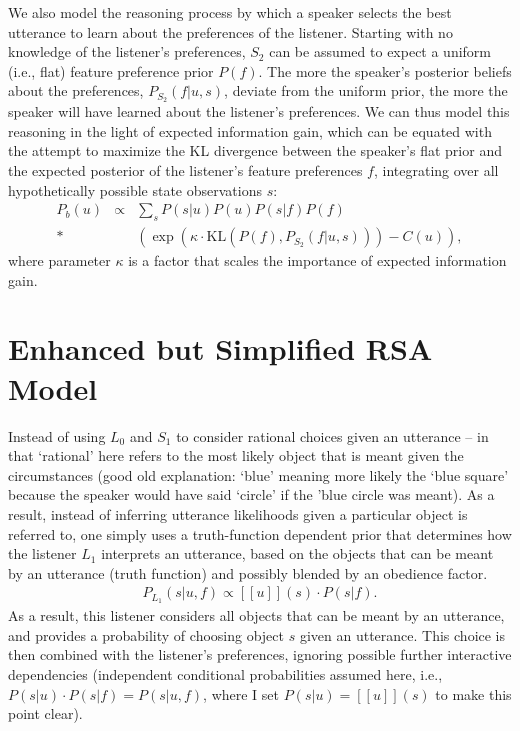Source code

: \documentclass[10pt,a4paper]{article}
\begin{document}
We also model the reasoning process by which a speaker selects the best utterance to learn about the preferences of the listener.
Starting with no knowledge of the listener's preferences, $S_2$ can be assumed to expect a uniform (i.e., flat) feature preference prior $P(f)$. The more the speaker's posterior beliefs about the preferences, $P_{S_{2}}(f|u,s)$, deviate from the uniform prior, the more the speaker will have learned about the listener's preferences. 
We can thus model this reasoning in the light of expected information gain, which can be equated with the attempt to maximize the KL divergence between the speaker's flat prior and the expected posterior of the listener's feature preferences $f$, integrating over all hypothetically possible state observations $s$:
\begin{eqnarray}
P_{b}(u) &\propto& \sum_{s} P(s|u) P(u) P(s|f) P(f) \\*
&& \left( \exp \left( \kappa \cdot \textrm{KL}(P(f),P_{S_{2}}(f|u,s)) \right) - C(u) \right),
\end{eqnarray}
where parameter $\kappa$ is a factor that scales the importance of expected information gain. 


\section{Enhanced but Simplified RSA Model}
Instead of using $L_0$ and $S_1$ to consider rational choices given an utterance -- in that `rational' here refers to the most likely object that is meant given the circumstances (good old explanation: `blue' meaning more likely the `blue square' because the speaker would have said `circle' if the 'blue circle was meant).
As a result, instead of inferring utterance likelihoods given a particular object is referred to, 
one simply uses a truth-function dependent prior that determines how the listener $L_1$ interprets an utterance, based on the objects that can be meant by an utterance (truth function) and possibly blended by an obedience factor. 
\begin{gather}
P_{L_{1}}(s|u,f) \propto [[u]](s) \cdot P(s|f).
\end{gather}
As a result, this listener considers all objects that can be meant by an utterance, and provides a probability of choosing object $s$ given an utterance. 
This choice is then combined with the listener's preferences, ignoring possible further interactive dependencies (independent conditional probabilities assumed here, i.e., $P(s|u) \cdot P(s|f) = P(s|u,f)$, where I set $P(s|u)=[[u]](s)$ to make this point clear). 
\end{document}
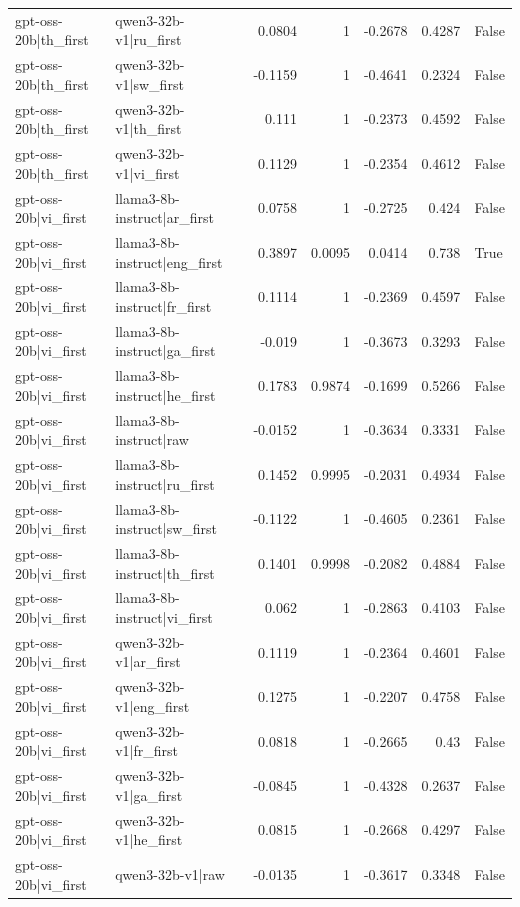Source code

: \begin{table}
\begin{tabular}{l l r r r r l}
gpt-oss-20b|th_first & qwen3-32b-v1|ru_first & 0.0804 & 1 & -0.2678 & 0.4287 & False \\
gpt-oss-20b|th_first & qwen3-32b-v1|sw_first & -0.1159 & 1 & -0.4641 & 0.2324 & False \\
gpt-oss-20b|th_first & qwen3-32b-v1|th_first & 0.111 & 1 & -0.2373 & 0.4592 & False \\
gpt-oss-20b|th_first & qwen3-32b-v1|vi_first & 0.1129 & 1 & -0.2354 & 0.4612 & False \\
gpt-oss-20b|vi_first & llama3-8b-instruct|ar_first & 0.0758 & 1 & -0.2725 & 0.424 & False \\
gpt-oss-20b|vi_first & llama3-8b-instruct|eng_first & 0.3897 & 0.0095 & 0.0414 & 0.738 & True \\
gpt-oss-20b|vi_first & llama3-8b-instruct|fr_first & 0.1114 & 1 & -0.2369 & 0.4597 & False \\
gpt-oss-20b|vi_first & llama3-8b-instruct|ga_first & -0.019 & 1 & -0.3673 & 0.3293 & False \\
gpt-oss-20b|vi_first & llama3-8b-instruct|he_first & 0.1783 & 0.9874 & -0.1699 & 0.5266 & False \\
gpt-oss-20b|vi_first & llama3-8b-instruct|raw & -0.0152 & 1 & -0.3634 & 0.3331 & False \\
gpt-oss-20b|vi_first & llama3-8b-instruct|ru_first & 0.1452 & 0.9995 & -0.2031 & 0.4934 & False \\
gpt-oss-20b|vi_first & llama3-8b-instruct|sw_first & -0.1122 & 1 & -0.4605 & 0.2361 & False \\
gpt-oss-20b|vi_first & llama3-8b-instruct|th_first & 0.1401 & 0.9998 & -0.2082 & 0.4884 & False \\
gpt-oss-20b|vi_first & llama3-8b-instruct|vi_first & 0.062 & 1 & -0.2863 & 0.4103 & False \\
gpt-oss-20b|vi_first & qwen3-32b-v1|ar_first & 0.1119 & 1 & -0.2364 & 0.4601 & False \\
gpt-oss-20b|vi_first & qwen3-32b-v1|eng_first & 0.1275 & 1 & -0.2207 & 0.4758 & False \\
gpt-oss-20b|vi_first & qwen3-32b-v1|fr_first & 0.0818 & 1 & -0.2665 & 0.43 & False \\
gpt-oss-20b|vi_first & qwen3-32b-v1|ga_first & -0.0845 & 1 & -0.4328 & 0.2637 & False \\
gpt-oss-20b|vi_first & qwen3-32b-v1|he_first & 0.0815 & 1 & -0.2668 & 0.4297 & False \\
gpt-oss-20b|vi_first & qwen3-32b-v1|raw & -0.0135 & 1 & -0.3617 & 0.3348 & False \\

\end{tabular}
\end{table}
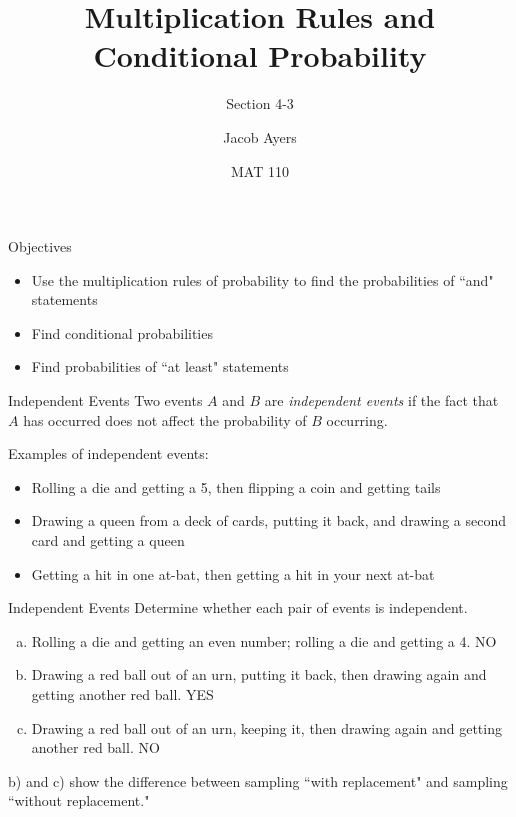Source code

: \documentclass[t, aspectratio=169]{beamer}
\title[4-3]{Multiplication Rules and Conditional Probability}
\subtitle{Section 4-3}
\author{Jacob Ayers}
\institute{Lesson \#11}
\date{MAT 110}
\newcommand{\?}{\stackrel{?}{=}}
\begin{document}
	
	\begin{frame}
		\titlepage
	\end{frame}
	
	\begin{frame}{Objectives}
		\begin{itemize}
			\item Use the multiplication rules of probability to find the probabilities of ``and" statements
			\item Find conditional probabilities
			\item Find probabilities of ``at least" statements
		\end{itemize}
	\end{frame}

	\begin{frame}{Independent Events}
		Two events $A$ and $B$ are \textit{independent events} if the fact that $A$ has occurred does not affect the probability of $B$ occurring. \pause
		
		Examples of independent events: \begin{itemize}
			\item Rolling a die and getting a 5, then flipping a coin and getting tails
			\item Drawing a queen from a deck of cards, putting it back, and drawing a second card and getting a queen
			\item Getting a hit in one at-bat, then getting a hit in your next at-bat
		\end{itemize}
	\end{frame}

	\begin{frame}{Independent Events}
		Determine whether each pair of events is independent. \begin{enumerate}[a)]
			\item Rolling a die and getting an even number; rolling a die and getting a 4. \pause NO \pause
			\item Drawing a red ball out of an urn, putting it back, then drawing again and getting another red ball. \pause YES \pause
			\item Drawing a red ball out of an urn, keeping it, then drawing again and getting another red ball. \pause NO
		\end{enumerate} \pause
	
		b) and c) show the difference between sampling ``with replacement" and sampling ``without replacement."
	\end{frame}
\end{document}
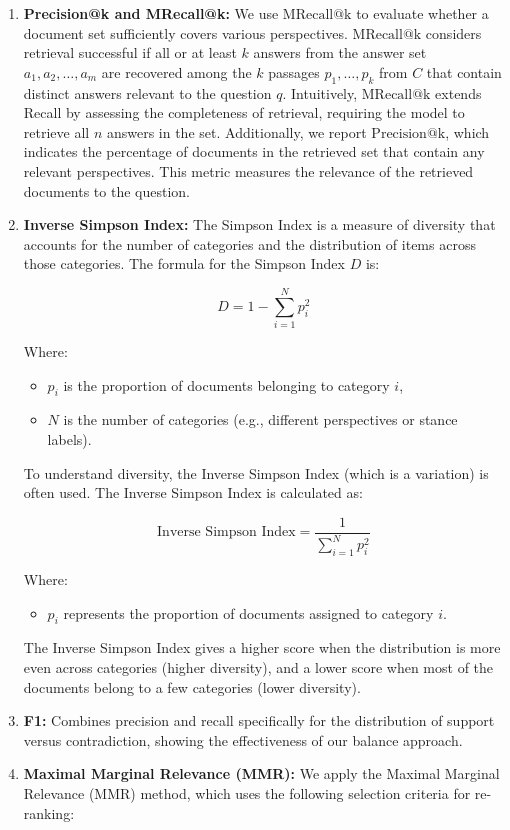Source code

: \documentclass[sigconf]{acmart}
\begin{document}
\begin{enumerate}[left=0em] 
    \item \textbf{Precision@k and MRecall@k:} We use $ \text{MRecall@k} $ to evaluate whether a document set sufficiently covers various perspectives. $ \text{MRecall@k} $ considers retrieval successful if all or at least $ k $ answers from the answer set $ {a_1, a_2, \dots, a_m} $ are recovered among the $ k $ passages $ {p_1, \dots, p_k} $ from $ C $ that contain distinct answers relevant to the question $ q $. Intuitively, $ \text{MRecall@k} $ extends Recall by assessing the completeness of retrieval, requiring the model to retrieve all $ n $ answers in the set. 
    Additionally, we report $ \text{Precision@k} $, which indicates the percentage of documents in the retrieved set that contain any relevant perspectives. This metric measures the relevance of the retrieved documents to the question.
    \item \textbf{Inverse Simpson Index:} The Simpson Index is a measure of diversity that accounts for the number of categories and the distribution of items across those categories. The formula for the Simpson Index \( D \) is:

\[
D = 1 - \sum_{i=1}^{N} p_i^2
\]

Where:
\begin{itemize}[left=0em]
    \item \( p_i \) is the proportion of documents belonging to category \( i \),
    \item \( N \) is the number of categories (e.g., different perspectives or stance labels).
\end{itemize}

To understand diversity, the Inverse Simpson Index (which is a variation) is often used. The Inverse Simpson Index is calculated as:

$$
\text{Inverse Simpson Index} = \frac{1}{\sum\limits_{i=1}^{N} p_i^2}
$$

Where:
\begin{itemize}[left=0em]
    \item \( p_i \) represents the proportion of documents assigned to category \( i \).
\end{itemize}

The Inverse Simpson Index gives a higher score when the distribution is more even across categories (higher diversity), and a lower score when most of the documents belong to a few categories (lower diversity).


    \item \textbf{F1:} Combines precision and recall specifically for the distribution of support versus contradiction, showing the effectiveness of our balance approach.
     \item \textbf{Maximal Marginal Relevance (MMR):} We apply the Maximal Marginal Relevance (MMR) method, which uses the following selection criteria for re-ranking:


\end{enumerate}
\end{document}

-*-

» **Task statement**
Among the records above, locate the line containing "Determine whether each" and the line containing "Additionally, we report", then transcribe exactly the lines starting at the first and ending at the second, with no pictures.

» **Your solution**
		Determine whether each pair of events is independent. \begin{enumerate}[a)]
			\item Rolling a die and getting an even number; rolling a die and getting a 4. \pause NO \pause
			\item Drawing a red ball out of an urn, putting it back, then drawing again and getting another red ball. \pause YES \pause
			\item Drawing a red ball out of an urn, keeping it, then drawing again and getting another red ball. \pause NO
		\end{enumerate} \pause
	
		b) and c) show the difference between sampling ``with replacement" and sampling ``without replacement."
	\end{frame}
\end{document}
Source code

: \documentclass[sigconf]{acmart}
\begin{document}
\begin{enumerate}[left=0em] 
    \item \textbf{Precision@k and MRecall@k:} We use $ \text{MRecall@k} $ to evaluate whether a document set sufficiently covers various perspectives. $ \text{MRecall@k} $ considers retrieval successful if all or at least $ k $ answers from the answer set $ {a_1, a_2, \dots, a_m} $ are recovered among the $ k $ passages $ {p_1, \dots, p_k} $ from $ C $ that contain distinct answers relevant to the question $ q $. Intuitively, $ \text{MRecall@k} $ extends Recall by assessing the completeness of retrieval, requiring the model to retrieve all $ n $ answers in the set. 
    Additionally, we report $ \text{Precision@k} $, which indicates the percentage of documents in the retrieved set that contain any relevant perspectives. This metric measures the relevance of the retrieved documents to the question.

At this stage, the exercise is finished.